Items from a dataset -
......

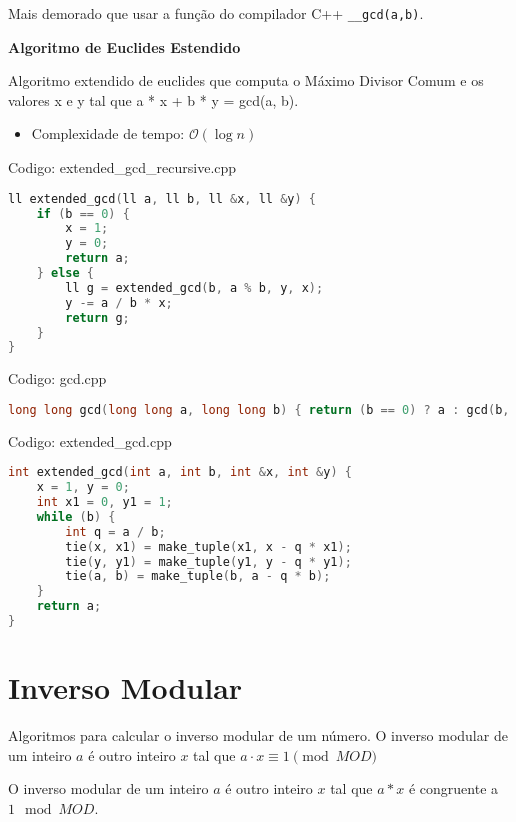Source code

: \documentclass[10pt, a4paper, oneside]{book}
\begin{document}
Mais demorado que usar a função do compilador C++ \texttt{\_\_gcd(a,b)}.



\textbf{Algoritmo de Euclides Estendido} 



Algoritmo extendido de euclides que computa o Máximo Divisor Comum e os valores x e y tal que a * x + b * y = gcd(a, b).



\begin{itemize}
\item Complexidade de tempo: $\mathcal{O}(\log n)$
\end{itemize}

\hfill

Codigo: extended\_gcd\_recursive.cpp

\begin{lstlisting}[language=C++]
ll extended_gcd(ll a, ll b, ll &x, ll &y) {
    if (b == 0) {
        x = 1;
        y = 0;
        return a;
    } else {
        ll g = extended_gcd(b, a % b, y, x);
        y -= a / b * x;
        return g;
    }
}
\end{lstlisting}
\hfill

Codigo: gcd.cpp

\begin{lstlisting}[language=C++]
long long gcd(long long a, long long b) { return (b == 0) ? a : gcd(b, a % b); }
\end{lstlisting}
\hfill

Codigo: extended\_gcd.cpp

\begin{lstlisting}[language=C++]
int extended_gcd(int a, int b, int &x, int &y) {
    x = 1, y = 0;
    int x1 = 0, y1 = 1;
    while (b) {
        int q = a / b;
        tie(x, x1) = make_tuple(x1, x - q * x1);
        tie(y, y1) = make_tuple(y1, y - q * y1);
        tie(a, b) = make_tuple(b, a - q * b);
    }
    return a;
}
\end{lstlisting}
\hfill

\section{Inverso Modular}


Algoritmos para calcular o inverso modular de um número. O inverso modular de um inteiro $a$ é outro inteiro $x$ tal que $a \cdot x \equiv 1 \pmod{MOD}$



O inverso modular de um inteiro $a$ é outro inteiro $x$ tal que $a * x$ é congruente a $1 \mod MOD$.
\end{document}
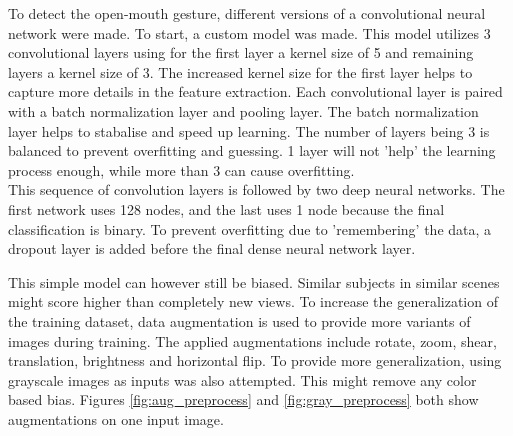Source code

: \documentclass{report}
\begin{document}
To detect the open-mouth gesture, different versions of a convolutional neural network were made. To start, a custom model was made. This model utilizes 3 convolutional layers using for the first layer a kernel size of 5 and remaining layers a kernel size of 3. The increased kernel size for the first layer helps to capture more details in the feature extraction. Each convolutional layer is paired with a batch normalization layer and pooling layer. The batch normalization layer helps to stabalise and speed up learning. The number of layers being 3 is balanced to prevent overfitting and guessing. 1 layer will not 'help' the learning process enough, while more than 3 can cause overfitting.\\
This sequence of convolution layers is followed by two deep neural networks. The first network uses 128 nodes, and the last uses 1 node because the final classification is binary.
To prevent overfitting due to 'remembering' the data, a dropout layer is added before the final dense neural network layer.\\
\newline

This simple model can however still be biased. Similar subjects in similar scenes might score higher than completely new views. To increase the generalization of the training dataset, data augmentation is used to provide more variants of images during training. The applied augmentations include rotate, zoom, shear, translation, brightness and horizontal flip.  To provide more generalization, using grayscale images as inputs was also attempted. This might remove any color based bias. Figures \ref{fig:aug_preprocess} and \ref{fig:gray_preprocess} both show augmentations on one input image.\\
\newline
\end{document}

......

TASK BRIEF - Transcribe every record above exactly as written, leaving out any pictures.

SOLUTION TO THIS PROBLEM -
Source code

: \documentclass[10pt, a4paper, oneside]{book}
\begin{document}
Mais demorado que usar a função do compilador C++ \texttt{\_\_gcd(a,b)}.



\textbf{Algoritmo de Euclides Estendido} 



Algoritmo extendido de euclides que computa o Máximo Divisor Comum e os valores x e y tal que a * x + b * y = gcd(a, b).



\begin{itemize}
\item Complexidade de tempo: $\mathcal{O}(\log n)$
\end{itemize}

\hfill

Codigo: extended\_gcd\_recursive.cpp

\begin{lstlisting}[language=C++]
ll extended_gcd(ll a, ll b, ll &x, ll &y) {
    if (b == 0) {
        x = 1;
        y = 0;
        return a;
    } else {
        ll g = extended_gcd(b, a % b, y, x);
        y -= a / b * x;
        return g;
    }
}
\end{lstlisting}
\hfill

Codigo: gcd.cpp

\begin{lstlisting}[language=C++]
long long gcd(long long a, long long b) { return (b == 0) ? a : gcd(b, a % b); }
\end{lstlisting}
\hfill

Codigo: extended\_gcd.cpp

\begin{lstlisting}[language=C++]
int extended_gcd(int a, int b, int &x, int &y) {
    x = 1, y = 0;
    int x1 = 0, y1 = 1;
    while (b) {
        int q = a / b;
        tie(x, x1) = make_tuple(x1, x - q * x1);
        tie(y, y1) = make_tuple(y1, y - q * y1);
        tie(a, b) = make_tuple(b, a - q * b);
    }
    return a;
}
\end{lstlisting}
\hfill

\section{Inverso Modular}


Algoritmos para calcular o inverso modular de um número. O inverso modular de um inteiro $a$ é outro inteiro $x$ tal que $a \cdot x \equiv 1 \pmod{MOD}$



O inverso modular de um inteiro $a$ é outro inteiro $x$ tal que $a * x$ é congruente a $1 \mod MOD$.
\end{document}
Source code

: \documentclass{report}
\begin{document}
To detect the open-mouth gesture, different versions of a convolutional neural network were made. To start, a custom model was made. This model utilizes 3 convolutional layers using for the first layer a kernel size of 5 and remaining layers a kernel size of 3. The increased kernel size for the first layer helps to capture more details in the feature extraction. Each convolutional layer is paired with a batch normalization layer and pooling layer. The batch normalization layer helps to stabalise and speed up learning. The number of layers being 3 is balanced to prevent overfitting and guessing. 1 layer will not 'help' the learning process enough, while more than 3 can cause overfitting.\\
This sequence of convolution layers is followed by two deep neural networks. The first network uses 128 nodes, and the last uses 1 node because the final classification is binary.
To prevent overfitting due to 'remembering' the data, a dropout layer is added before the final dense neural network layer.\\
\newline

This simple model can however still be biased. Similar subjects in similar scenes might score higher than completely new views. To increase the generalization of the training dataset, data augmentation is used to provide more variants of images during training. The applied augmentations include rotate, zoom, shear, translation, brightness and horizontal flip.  To provide more generalization, using grayscale images as inputs was also attempted. This might remove any color based bias. Figures \ref{fig:aug_preprocess} and \ref{fig:gray_preprocess} both show augmentations on one input image.\\
\newline
\end{document}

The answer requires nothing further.